Достоевский — наш человек
— Вот ты вроде бы все понимаешь про Россию. А что тебе в ней нравится?
— Люди. За них и люблю, потому, что здесь в силу разных условий, в том числе и невыносимых иногда, формируется особый, исключительный человеческий тип. Он существует вопреки любым унижениям. Феноменально талантлив. Внутренне свободен. Он умеет притворяться, но сохраняет себя.
— А в воздействие искусства, грубо говоря, ты еще веришь?
— А есть контрольные эксперименты. В тех же тюрьмах знаешь, что самое невыносимое? Радиоточка вообще не выключается, ни днем, ни ночью, и фигарит по ней исключительно «Радио Шансон». Видимо, в целях исправления. Чтобы адская атмосфера была уже дополнена до совершенства. А вот начальник «Крестов», интеллигентный человек, ставил им классику. «Преступление и наказание», например.
— Что, зэки любят Достоевского?
— Очень любят, и действует он на них очень позитивно.
— Вот я за это его и не люблю, видимо. Что он считает: Бога можно найти только в бездне.
— Он вообще не про это! Не любишь ты его потому, что он действительно не самый красивый стилист в русской литературе. Он довольно шершавый, не Набоков, короче. Но душа у него исключительной красоты, и сохранил он эту красоту, несмотря ни на что. Я думаю, он и есть самый наглядный пример местного характера, иногда невыносимого, конечно... Впрочем, и Толстой сильно действует.
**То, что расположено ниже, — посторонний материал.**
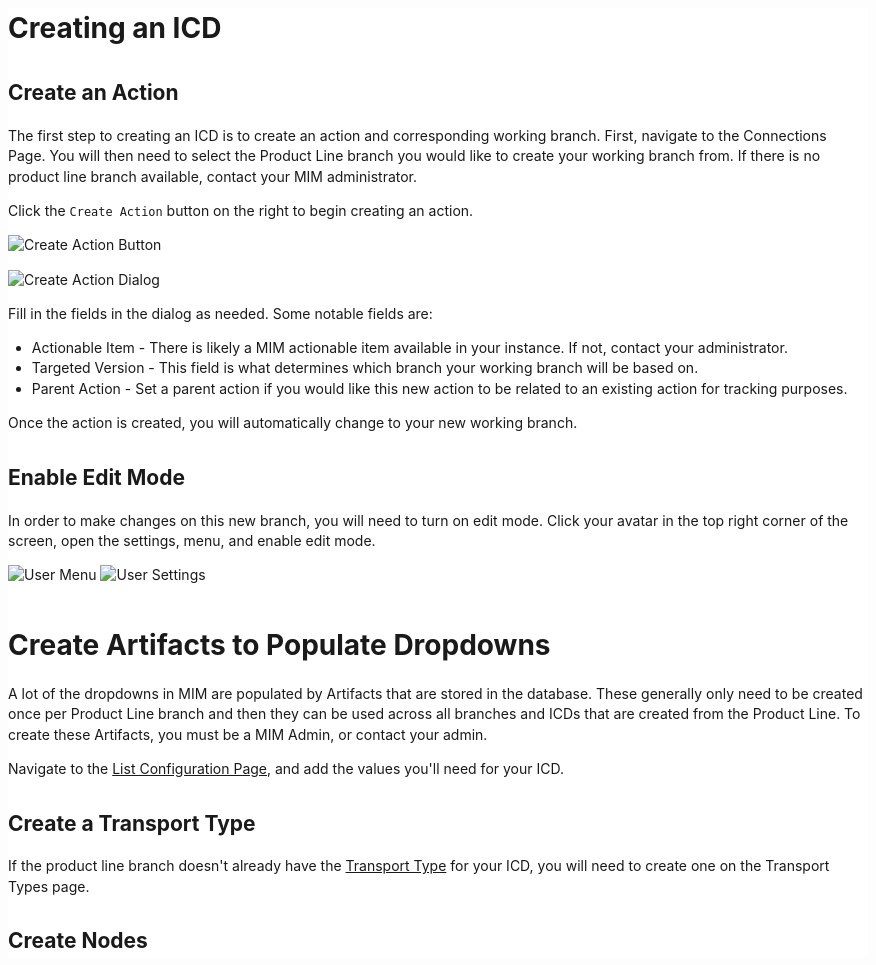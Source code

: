 # Creating an ICD

## Create an Action

The first step to creating an ICD is to create an action and corresponding working branch. First, navigate to the Connections Page. You will then need to select the Product Line branch you would like to create your working branch from. If there is no product line branch available, contact your MIM administrator.

Click the `Create Action` button on the right to begin creating an action.

![Create Action Button](assets/images/mim/create-icd/create-action-button.png)

![Create Action Dialog](assets/images/mim/create-icd/create-action-dialog.png)

Fill in the fields in the dialog as needed. Some notable fields are:

-   Actionable Item - There is likely a MIM actionable item available in your instance. If not, contact your administrator.
-   Targeted Version - This field is what determines which branch your working branch will be based on.
-   Parent Action - Set a parent action if you would like this new action to be related to an existing action for tracking purposes.

Once the action is created, you will automatically change to your new working branch.

## Enable Edit Mode

In order to make changes on this new branch, you will need to turn on edit mode. Click your avatar in the top right corner of the screen, open the settings, menu, and enable edit mode.

![User Menu](assets/images/mim/create-icd/user-menu.png)
![User Settings](assets/images/mim/create-icd/user-settings.png)

# Create Artifacts to Populate Dropdowns

A lot of the dropdowns in MIM are populated by Artifacts that are stored in the database. These generally only need to be created once per Product Line branch and then they can be used across all branches and ICDs that are created from the Product Line. To create these Artifacts, you must be a MIM Admin, or contact your admin.

Navigate to the [List Configuration Page](messaging/help/enum-list-config), and add the values you'll need for your ICD.

## Create a Transport Type

If the product line branch doesn't already have the [Transport Type](messaging/help/datamodel#transport-type) for your ICD, you will need to create one on the Transport Types page.

## Create Nodes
У меня один знакомый сиделец за полгода прочел «Войну и мир» и стал гораздо более тонким человеком.
— Да, если б всю Россию посадить да заставить читать «Войну и мир»...
— Ну, известные попытки в этом направлении были.
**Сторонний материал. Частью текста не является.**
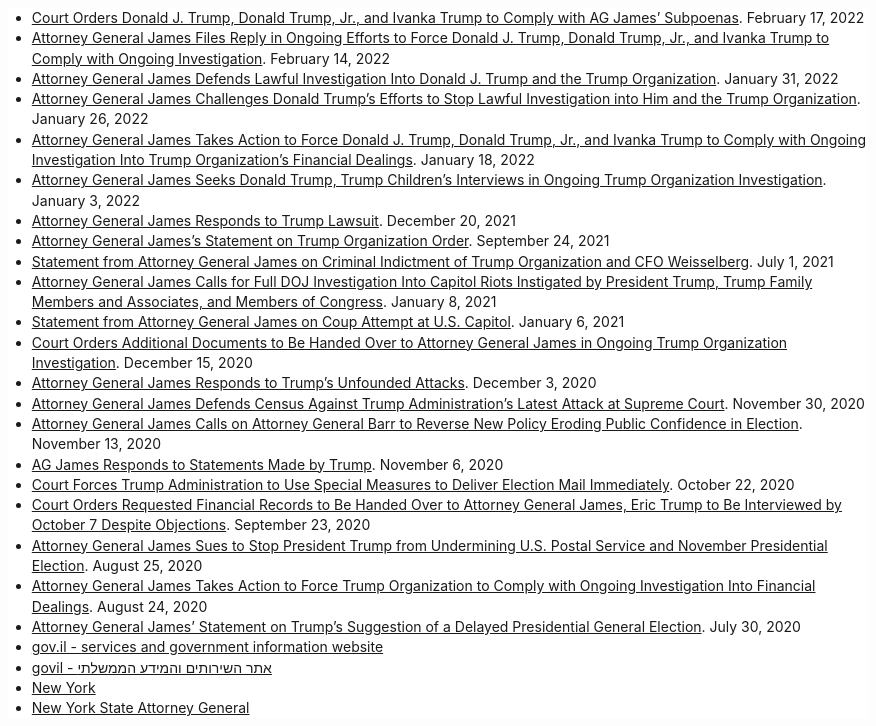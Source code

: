 - [Court Orders Donald J. Trump, Donald Trump, Jr., and Ivanka Trump to Comply with AG James’ Subpoenas](https://ag.ny.gov/press-release/2022/court-orders-donald-j-trump-donald-trump-jr-and-ivanka-trump-comply-ag-james). February 17, 2022
- [Attorney General James Files Reply in Ongoing Efforts to Force Donald J. Trump, Donald Trump, Jr., and Ivanka Trump to Comply with Ongoing Investigation](https://ag.ny.gov/press-release/2022/attorney-general-james-files-reply-ongoing-efforts-force-donald-j-trump-donald). February 14, 2022
- [Attorney General James Defends Lawful Investigation Into Donald J. Trump and the Trump Organization](https://ag.ny.gov/press-release/2022/attorney-general-james-defends-lawful-investigation-donald-j-trump-and-trump). January 31, 2022
- [Attorney General James Challenges Donald Trump’s Efforts to Stop Lawful Investigation into Him and the Trump Organization](https://ag.ny.gov/press-release/2022/attorney-general-james-challenges-donald-trumps-efforts-stop-lawful-investigation). January 26, 2022
- [Attorney General James Takes Action to Force Donald J. Trump, Donald Trump, Jr., and Ivanka Trump to Comply with Ongoing Investigation Into Trump Organization’s Financial Dealings](https://ag.ny.gov/press-release/2022/attorney-general-james-takes-action-force-donald-j-trump-donald-trump-jr-and). January 18, 2022
- [Attorney General James Seeks Donald Trump, Trump Children’s Interviews in Ongoing Trump Organization Investigation](https://ag.ny.gov/press-release/2022/attorney-general-james-seeks-donald-trump-trump-childrens-interviews-ongoing). January 3, 2022
- [Attorney General James Responds to Trump Lawsuit](https://ag.ny.gov/press-release/2021/attorney-general-james-responds-trump-lawsuit). December 20, 2021
- [Attorney General James’s Statement on Trump Organization Order](https://ag.ny.gov/press-release/2021/attorney-general-jamess-statement-trump-organization-order). September 24, 2021
- [Statement from Attorney General James on Criminal Indictment of Trump Organization and CFO Weisselberg](https://ag.ny.gov/press-release/2021/statement-attorney-general-james-criminal-indictment-trump-organization-and-cfo). July 1, 2021
- [Attorney General James Calls for Full DOJ Investigation Into Capitol Riots Instigated by President Trump, Trump Family Members and Associates, and Members of Congress](https://ag.ny.gov/press-release/2021/attorney-general-james-calls-full-doj-investigation-capitol-riots-instigated). January 8, 2021
- [Statement from Attorney General James on Coup Attempt at U.S. Capitol](https://ag.ny.gov/press-release/2021/statement-attorney-general-james-coup-attempt-us-capitol). January 6, 2021
- [Court Orders Additional Documents to Be Handed Over to Attorney General James in Ongoing Trump Organization Investigation](https://ag.ny.gov/press-release/2020/court-orders-additional-documents-be-handed-over-attorney-general-james-ongoing). December 15, 2020
- [Attorney General James Responds to Trump’s Unfounded Attacks](https://ag.ny.gov/press-release/2020/attorney-general-james-responds-trumps-unfounded-attacks). December 3, 2020
- [Attorney General James Defends Census Against Trump Administration’s Latest Attack at Supreme Court](https://ag.ny.gov/press-release/2020/attorney-general-james-defends-census-against-trump-administrations-latest-attack). November 30, 2020
- [Attorney General James Calls on Attorney General Barr to Reverse New Policy Eroding Public Confidence in Election](https://ag.ny.gov/press-release/2020/attorney-general-james-calls-attorney-general-barr-reverse-new-policy-eroding). November 13, 2020
- [AG James Responds to Statements Made by Trump](https://ag.ny.gov/press-release/2020/ag-james-responds-statements-made-trump). November 6, 2020
- [Court Forces Trump Administration to Use Special Measures to Deliver Election Mail Immediately](https://ag.ny.gov/press-release/2020/court-forces-trump-administration-use-special-measures-deliver-election-mail). October 22, 2020
- [Court Orders Requested Financial Records to Be Handed Over to Attorney General James, Eric Trump to Be Interviewed by October 7 Despite Objections](https://ag.ny.gov/press-release/2020/court-orders-requested-financial-records-be-handed-over-attorney-general-james). September 23, 2020
- [Attorney General James Sues to Stop President Trump from Undermining U.S. Postal Service and November Presidential Election](https://ag.ny.gov/press-release/2020/attorney-general-james-sues-stop-president-trump-undermining-us-postal-service). August 25, 2020
- [Attorney General James Takes Action to Force Trump Organization to Comply with Ongoing Investigation Into Financial Dealings](https://ag.ny.gov/press-release/2020/attorney-general-james-takes-action-force-trump-organization-comply-ongoing). August 24, 2020
- [Attorney General James’ Statement on Trump’s Suggestion of a Delayed Presidential General Election](https://ag.ny.gov/press-release/2020/attorney-general-james-statement-trumps-suggestion-delayed-presidential-general). July 30, 2020
- [gov.il - services and government information website](https://www.gov.il/en)
- [govil - אתר השירותים והמידע הממשלתי](https://www.gov.il/)
- [New York](https://www.ny.gov/)
- [New York State Attorney General](https://ag.ny.gov/)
— Скажи, а ты ведь по образованию художник — почему ни один альбом, например, не вышел в твоем оформлении?
— Понимаешь, живопись — это должно быть в руках. Тренироваться надо постоянно. Я уже и забыл, как рисовать, и почти не помню себя, который это умел. Сегодня лучшее, что можно сделать,— становиться профессионалом в своей области. Получилось так, что я — Юра-музыкант. Желающих влезть в чужую компетенцию и без нас хватает.
— А почему на одних пропагандистский гипноз действует, а на других нет?
— А потому, что и в школе одни смотрят на классную доску, а другие в окно, за которым — жизнь. Я смотрел в окно. И сейчас смотрю.